Here we go again. Really? You don't think there is any reason to 
using shared libraries in anything other than plugins? You then 
go on to list two other valid reasons in your next run on 
sentence. I'll add some more to your list: treating code as data 
is another reason. Hot loading code so you don't have to restart 
your program which can be time consuming. Would not work without 
a shared library. Modifying applications, though I guess from 
your perspective this might be niche. It would not be as elegant 
without shared libraries. You keep bringing up this size saving 
rationale, no one has said this other than you.

Neia Neutuladh <neia ikeran.org> writes:

On Fri, 04 Jan 2019 12:54:12 +0000, Rubn wrote:
 Here we go again. Really? You don't think there is any reason to using
 shared libraries in anything other than plugins? You then go on to list
 two other valid reasons in your next run on sentence. I'll add some more
 to your list

I'll give another: linking times. With GTKD, static linking costs something 
like 6-10 seconds more than dynamic linking, which is huge.

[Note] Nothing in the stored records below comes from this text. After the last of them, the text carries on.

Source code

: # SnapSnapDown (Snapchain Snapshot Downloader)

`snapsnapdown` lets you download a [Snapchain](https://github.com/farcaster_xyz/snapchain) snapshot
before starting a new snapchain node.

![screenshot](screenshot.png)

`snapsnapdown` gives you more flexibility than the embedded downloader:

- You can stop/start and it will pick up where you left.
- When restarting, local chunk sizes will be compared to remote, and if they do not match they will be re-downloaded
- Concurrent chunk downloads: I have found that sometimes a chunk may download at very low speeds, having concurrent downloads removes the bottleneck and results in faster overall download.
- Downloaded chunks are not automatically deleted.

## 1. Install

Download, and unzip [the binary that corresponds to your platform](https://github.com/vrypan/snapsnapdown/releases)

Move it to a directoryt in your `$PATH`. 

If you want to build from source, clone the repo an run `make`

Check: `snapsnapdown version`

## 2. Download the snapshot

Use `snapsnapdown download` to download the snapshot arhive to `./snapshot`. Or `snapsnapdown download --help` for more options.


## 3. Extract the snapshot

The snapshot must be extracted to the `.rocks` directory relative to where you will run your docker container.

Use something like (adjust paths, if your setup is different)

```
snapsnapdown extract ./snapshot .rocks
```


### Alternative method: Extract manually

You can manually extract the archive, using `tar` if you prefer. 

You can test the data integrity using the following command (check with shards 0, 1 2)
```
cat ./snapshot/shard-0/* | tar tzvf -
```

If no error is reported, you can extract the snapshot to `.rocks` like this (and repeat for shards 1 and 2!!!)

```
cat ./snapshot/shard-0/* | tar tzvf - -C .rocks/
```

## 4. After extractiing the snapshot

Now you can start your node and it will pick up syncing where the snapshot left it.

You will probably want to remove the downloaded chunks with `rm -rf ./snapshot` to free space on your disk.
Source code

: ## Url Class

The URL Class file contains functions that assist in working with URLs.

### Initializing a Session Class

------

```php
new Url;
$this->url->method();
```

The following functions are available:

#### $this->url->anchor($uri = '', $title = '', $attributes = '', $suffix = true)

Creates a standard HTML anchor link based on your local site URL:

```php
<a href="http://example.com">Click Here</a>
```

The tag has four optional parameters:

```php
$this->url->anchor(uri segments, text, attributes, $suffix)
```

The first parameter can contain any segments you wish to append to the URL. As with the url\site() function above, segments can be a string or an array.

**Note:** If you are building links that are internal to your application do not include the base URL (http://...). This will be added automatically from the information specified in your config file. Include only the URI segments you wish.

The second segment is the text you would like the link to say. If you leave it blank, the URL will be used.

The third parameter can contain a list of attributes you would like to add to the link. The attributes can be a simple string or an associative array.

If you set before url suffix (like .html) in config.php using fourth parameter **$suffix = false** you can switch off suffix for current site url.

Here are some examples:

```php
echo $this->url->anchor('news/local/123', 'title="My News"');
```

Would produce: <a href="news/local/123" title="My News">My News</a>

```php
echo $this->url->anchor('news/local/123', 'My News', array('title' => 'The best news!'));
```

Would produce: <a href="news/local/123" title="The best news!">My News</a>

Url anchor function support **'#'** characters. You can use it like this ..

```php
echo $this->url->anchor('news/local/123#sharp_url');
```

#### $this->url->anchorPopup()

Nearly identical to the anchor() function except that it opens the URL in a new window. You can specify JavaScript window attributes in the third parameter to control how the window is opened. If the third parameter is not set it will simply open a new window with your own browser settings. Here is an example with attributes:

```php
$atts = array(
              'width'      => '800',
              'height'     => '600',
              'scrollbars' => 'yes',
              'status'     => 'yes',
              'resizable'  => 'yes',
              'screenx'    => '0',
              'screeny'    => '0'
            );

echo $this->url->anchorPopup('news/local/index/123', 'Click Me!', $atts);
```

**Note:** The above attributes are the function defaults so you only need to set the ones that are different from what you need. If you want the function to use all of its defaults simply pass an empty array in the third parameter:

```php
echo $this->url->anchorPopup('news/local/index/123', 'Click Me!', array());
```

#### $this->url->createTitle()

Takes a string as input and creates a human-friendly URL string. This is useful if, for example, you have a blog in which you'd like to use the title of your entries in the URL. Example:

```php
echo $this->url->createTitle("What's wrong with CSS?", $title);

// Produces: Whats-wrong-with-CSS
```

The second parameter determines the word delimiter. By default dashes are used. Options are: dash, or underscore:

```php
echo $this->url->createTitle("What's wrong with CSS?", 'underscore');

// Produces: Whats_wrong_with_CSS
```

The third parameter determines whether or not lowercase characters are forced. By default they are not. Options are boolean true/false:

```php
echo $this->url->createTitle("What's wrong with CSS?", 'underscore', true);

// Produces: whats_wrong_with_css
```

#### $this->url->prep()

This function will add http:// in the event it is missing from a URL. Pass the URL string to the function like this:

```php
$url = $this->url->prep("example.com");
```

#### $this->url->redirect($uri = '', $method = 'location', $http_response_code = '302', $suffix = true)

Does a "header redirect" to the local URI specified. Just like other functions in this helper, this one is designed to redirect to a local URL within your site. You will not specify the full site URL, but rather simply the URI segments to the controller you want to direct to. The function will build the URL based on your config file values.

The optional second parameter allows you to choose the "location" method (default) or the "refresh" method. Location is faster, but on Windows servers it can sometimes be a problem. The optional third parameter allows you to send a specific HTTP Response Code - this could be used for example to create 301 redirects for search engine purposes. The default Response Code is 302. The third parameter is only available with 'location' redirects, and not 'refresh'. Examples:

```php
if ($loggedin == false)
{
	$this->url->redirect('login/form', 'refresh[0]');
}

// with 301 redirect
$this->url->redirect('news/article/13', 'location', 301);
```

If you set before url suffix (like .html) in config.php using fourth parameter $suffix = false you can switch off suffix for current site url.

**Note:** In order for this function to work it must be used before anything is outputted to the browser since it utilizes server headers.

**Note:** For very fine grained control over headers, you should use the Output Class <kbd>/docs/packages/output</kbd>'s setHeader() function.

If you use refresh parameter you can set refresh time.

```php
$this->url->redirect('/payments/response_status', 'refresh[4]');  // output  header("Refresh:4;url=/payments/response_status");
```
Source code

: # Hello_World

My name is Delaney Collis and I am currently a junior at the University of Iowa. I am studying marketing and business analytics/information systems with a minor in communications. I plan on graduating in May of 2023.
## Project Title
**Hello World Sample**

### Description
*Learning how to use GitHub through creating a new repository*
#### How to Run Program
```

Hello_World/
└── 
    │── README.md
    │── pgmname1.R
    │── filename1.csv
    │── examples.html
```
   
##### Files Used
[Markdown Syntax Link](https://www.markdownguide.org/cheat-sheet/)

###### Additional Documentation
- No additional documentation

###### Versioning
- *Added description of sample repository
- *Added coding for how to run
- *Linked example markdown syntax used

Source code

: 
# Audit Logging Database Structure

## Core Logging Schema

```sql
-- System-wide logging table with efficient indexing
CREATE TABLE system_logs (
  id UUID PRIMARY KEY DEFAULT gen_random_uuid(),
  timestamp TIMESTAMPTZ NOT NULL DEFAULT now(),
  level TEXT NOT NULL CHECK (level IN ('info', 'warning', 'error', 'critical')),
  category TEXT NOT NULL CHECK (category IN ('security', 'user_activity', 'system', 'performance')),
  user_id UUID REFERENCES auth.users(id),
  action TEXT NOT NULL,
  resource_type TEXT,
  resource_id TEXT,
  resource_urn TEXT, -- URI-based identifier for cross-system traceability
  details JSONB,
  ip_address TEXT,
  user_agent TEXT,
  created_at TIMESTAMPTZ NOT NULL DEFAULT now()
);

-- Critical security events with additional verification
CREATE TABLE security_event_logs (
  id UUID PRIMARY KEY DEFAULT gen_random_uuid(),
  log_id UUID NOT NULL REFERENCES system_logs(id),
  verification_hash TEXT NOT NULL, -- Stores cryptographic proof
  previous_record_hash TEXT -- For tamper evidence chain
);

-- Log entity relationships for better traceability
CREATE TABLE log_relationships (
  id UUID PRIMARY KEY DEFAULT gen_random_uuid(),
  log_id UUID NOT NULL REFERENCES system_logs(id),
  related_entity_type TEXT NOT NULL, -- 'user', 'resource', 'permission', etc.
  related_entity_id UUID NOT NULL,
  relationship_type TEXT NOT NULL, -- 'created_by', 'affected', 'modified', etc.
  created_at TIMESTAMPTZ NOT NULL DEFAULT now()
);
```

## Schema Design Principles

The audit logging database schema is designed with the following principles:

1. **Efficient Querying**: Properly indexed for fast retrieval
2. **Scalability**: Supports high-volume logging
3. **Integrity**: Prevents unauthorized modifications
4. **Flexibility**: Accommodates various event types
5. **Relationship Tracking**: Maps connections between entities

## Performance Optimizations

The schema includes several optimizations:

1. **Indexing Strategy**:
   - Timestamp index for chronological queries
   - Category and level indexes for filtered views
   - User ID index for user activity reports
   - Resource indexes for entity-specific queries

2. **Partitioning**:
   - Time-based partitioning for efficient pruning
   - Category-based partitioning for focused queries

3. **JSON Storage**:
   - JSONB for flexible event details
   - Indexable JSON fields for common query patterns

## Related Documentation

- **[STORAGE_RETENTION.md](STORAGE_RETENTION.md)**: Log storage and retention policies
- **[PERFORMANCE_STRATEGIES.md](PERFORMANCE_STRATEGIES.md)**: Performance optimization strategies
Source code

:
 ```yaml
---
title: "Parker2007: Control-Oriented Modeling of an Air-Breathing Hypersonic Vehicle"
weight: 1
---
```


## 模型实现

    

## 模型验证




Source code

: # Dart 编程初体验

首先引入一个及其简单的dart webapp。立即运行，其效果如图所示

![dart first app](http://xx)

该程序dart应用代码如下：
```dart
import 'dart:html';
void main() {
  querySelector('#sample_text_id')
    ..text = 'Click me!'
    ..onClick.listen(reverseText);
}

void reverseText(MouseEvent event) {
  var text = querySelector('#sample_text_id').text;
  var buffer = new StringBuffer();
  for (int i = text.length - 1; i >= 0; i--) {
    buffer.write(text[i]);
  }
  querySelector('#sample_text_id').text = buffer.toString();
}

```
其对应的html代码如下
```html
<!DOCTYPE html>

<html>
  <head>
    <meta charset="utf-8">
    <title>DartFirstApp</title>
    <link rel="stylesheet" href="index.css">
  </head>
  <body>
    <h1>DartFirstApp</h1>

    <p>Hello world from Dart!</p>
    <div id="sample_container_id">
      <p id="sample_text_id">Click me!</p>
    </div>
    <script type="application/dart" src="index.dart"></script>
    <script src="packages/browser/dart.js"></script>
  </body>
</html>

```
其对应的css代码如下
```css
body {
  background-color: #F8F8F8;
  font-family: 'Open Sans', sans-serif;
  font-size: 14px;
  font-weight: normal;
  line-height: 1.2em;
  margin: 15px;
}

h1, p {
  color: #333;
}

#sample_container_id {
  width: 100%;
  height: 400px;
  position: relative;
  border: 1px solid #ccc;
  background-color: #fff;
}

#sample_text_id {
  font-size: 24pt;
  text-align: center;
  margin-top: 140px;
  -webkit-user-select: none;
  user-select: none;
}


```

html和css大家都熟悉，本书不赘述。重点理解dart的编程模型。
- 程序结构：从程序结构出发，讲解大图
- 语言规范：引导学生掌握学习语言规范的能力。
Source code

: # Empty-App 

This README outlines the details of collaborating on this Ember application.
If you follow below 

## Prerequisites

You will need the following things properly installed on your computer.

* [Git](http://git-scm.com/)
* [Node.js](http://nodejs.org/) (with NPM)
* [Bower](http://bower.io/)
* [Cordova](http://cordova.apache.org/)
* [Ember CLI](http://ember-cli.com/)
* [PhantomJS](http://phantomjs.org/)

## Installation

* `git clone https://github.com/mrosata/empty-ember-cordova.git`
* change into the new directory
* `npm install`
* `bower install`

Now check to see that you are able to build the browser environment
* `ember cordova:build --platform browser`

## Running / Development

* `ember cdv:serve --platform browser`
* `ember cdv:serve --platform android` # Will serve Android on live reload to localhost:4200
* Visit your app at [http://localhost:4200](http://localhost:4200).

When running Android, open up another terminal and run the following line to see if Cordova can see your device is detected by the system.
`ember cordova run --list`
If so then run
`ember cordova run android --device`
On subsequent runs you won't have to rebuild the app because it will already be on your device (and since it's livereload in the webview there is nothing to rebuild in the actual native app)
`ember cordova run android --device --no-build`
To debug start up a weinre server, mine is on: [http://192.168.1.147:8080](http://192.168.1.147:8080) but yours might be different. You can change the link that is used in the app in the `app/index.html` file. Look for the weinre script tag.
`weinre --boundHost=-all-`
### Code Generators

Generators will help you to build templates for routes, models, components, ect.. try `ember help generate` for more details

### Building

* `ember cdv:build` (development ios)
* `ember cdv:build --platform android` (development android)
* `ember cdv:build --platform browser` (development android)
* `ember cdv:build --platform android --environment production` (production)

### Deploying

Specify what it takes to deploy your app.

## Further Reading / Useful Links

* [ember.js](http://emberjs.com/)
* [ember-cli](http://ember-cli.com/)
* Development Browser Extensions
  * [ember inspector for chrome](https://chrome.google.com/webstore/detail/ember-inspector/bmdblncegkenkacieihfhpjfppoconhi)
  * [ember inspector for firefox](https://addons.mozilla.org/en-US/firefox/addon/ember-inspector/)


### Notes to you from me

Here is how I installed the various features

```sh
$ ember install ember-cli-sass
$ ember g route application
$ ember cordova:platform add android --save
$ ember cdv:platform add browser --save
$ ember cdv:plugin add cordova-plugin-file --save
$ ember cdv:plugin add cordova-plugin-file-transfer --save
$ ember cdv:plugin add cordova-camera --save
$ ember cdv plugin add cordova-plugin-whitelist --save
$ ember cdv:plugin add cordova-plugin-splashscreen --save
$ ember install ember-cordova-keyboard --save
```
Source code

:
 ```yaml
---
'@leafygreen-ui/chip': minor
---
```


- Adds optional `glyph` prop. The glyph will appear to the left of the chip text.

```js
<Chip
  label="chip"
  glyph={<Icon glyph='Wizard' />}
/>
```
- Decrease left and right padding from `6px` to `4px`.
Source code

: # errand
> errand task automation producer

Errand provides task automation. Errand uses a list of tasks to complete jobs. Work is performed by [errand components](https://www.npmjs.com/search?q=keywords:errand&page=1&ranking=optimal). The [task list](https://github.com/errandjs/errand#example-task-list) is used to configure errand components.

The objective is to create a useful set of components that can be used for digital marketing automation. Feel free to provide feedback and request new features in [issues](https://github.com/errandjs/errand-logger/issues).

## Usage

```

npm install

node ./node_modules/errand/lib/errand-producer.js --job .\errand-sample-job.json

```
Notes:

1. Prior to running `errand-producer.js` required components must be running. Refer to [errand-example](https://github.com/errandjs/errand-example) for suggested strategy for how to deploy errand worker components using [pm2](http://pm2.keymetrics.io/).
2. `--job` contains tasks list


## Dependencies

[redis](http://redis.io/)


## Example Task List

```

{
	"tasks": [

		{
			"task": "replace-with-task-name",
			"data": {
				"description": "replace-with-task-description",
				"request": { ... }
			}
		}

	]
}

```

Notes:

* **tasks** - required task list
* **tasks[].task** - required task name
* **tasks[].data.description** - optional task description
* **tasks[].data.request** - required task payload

Ethan <gooberman gmail.com> writes:

On Friday, 4 January 2019 at 16:28:32 UTC, Neia Neutuladh wrote:
 On Fri, 04 Jan 2019 12:54:12 +0000, Rubn wrote:
 Here we go again. Really? You don't think there is any reason 
 to using shared libraries in anything other than plugins? You 
 then go on to list two other valid reasons in your next run on 
 sentence. I'll add some more to your list

 I'll give another: linking times. With GTKD, static linking 
 costs something like 6-10 seconds more than dynamic linking, 
 which is huge.

And to add to this. *ANY* large project benefits from reducing to 
smaller DLLs and a corresponding static .lib to load them.

The MSVC team has come around in the last five years to love game 
developers specifically because we create massive codebases that 
tax the compiler. Remember how I said our binary sizes were 
something up near 100MB on Quantum Break during one of my DConf 
talks? Good luck linking that in one hit.

Ethan <gooberman gmail.com> writes:

On Friday, 4 January 2019 at 22:33:57 UTC, Ethan wrote:
 And to add to this. *ANY* large project benefits from reducing 
 to smaller DLLs and a corresponding static .lib to load them.

 The MSVC team has come around in the last five years to love 
 game developers specifically because we create massive 
 codebases that tax the compiler. Remember how I said our binary 
 sizes were something up near 100MB on Quantum Break during one 
 of my DConf talks? Good luck linking that in one hit.

Adding to myself. Pretty sure the default for the Windows UCRT 
(Universal C Runtime) is to be dynamically linked these days.